BEGIN
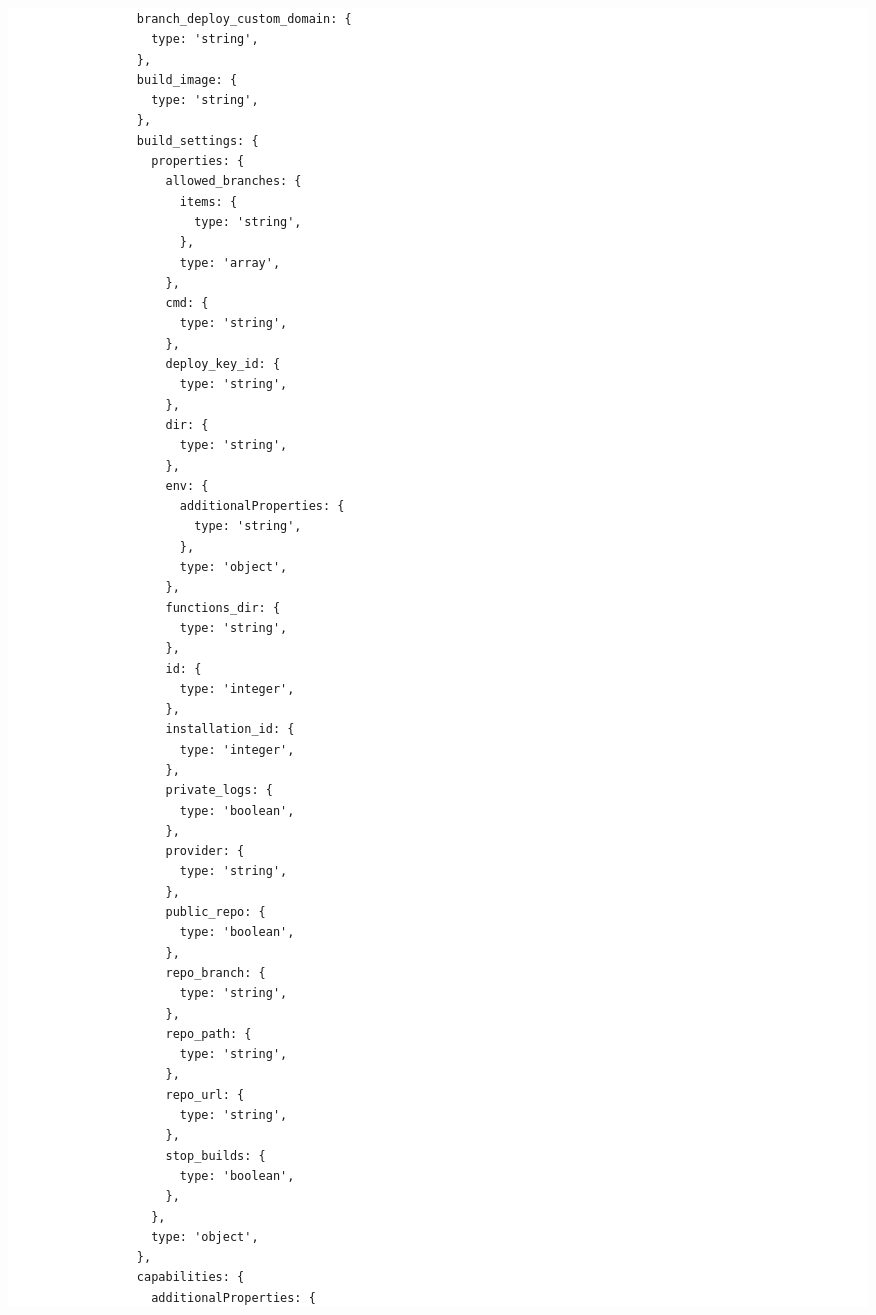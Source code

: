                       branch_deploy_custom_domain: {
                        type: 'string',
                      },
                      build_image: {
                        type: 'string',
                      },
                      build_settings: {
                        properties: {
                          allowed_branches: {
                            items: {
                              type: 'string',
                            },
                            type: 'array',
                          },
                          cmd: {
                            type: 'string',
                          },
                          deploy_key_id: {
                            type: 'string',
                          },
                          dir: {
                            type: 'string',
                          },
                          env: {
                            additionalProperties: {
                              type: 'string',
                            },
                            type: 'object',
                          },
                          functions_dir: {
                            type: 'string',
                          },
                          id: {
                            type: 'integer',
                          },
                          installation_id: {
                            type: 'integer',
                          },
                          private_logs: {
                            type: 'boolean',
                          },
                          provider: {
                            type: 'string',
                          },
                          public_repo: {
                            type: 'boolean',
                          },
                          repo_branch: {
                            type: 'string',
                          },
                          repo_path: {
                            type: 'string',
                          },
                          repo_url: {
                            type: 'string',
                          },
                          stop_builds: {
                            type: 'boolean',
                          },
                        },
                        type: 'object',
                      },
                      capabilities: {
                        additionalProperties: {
END
BEGIN
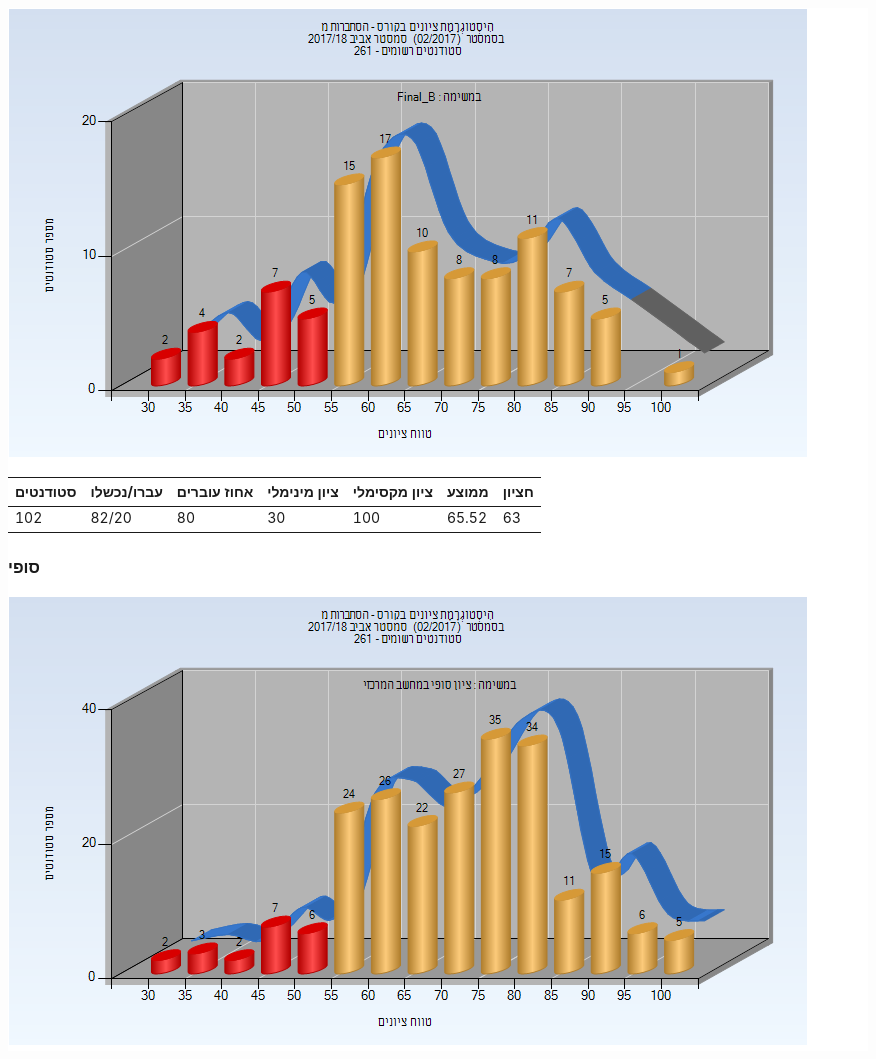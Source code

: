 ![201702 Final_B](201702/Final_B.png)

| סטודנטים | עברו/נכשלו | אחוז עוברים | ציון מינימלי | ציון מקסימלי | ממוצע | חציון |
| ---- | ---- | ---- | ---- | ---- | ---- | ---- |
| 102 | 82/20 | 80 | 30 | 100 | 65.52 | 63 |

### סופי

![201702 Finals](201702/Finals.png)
END
__Exercise aim__: Out of the data above, return each line where the word "additionalProperties" can be found.

__Exercise answer__:
                            additionalProperties: {
                        additionalProperties: {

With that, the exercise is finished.